[What to work on]: Print, exactly as they appear in the listing below, the lines from the line with "alguns segundos. |" to the line with "indica quando a", with both end lines kept.

________________

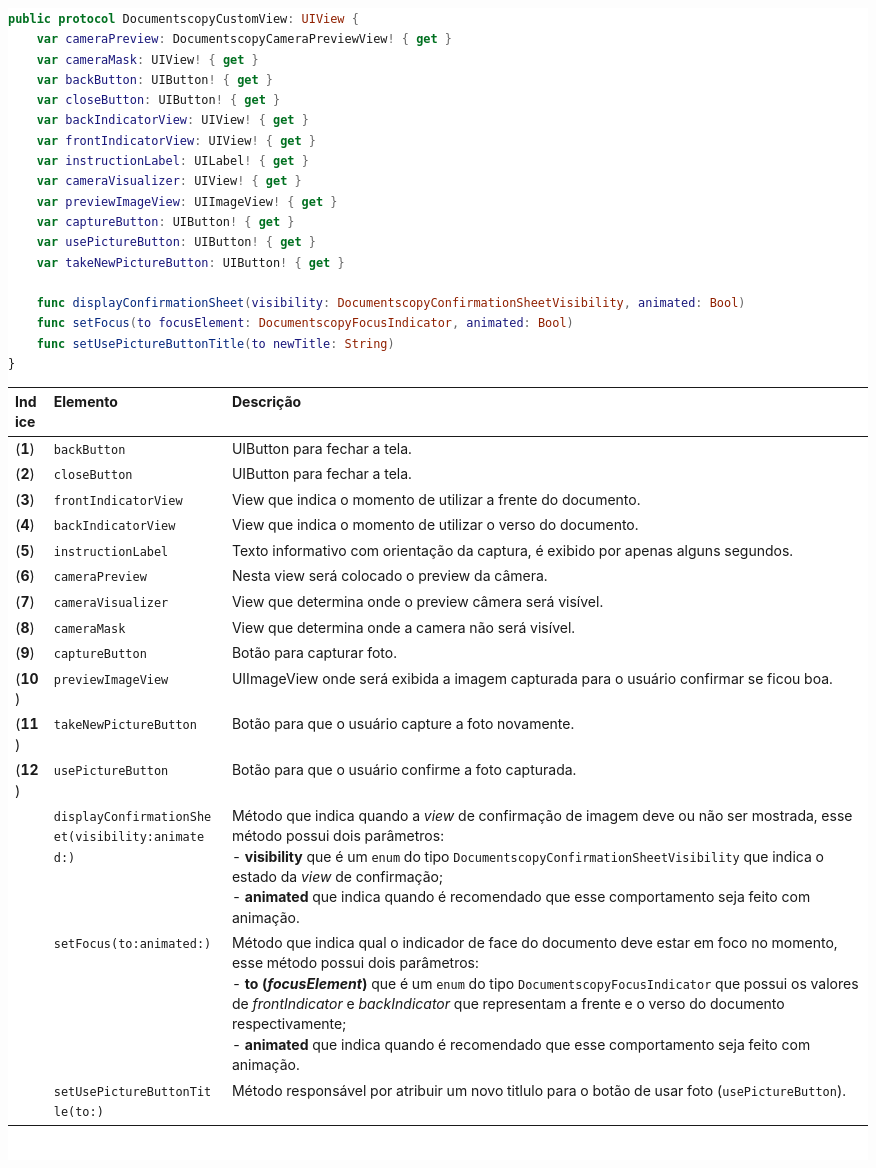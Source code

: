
 ```swift
public protocol DocumentscopyCustomView: UIView {
    var cameraPreview: DocumentscopyCameraPreviewView! { get }    
    var cameraMask: UIView! { get }
    var backButton: UIButton! { get }
    var closeButton: UIButton! { get }    
    var backIndicatorView: UIView! { get }    
    var frontIndicatorView: UIView! { get }    
    var instructionLabel: UILabel! { get }    
    var cameraVisualizer: UIView! { get }    
    var previewImageView: UIImageView! { get }    
    var captureButton: UIButton! { get }    
    var usePictureButton: UIButton! { get }    
    var takeNewPictureButton: UIButton! { get }

    func displayConfirmationSheet(visibility: DocumentscopyConfirmationSheetVisibility, animated: Bool)
    func setFocus(to focusElement: DocumentscopyFocusIndicator, animated: Bool)
    func setUsePictureButtonTitle(to newTitle: String)
}
```

| **Indice** | **Elemento** | **Descrição** |
|:-----------|:-------------|:--------------|
| (**1**) | `backButton` | UIButton para fechar a tela. |
| (**2**) | `closeButton` | UIButton para fechar a tela. |
| (**3**) | `frontIndicatorView` | View que indica o momento de utilizar a frente do documento. |
| (**4**) | `backIndicatorView` | View que indica o momento de utilizar o verso do documento. |
| (**5**) | `instructionLabel` | Texto informativo com orientação da captura, é exibido por apenas alguns segundos. |
| (**6**) | `cameraPreview` | Nesta view será colocado o preview da câmera. |
| (**7**) | `cameraVisualizer` | View que determina onde o preview câmera será visível. |
| (**8**) | `cameraMask` | View que determina onde a camera não será visível. |
| (**9**) | `captureButton` | Botão para capturar foto. |
| (**10**) | `previewImageView` | UIImageView onde será exibida a imagem capturada para o usuário confirmar se ficou boa. |
| (**11**) | `takeNewPictureButton` | Botão para que o usuário capture a foto novamente. |
| (**12**) | `usePictureButton` | Botão para que o usuário confirme a foto capturada. |
|          | `displayConfirmationSheet(visibility:animated:)` | Método que indica quando a *view* de confirmação de imagem deve ou não ser mostrada, esse método possui dois parâmetros: <br/> - **visibility** que é um `enum` do tipo ``DocumentscopyConfirmationSheetVisibility`` que indica o estado da *view* de confirmação;<br/> - **animated** que indica quando é recomendado que esse comportamento seja feito com animação. |
|          | `setFocus(to:animated:)` | Método que indica qual o indicador de face do documento deve estar em foco no momento, esse método possui dois parâmetros: <br/> - **to (*focusElement*)** que é um `enum` do tipo ``DocumentscopyFocusIndicator`` que possui os valores de *frontIndicator* e *backIndicator* que representam a frente e o verso do documento respectivamente;<br/> - **animated** que indica quando é recomendado que esse comportamento seja feito com animação. |
|          | `setUsePictureButtonTitle(to:)` | Método responsável por atribuir um novo titlulo para o botão de usar foto (`usePictureButton`). |

<br/>
<div>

________________

[Output]:
| (**5**) | `instructionLabel` | Texto informativo com orientação da captura, é exibido por apenas alguns segundos. |
| (**6**) | `cameraPreview` | Nesta view será colocado o preview da câmera. |
| (**7**) | `cameraVisualizer` | View que determina onde o preview câmera será visível. |
| (**8**) | `cameraMask` | View que determina onde a camera não será visível. |
| (**9**) | `captureButton` | Botão para capturar foto. |
| (**10**) | `previewImageView` | UIImageView onde será exibida a imagem capturada para o usuário confirmar se ficou boa. |
| (**11**) | `takeNewPictureButton` | Botão para que o usuário capture a foto novamente. |
| (**12**) | `usePictureButton` | Botão para que o usuário confirme a foto capturada. |
|          | `displayConfirmationSheet(visibility:animated:)` | Método que indica quando a *view* de confirmação de imagem deve ou não ser mostrada, esse método possui dois parâmetros: <br/> - **visibility** que é um `enum` do tipo ``DocumentscopyConfirmationSheetVisibility`` que indica o estado da *view* de confirmação;<br/> - **animated** que indica quando é recomendado que esse comportamento seja feito com animação. |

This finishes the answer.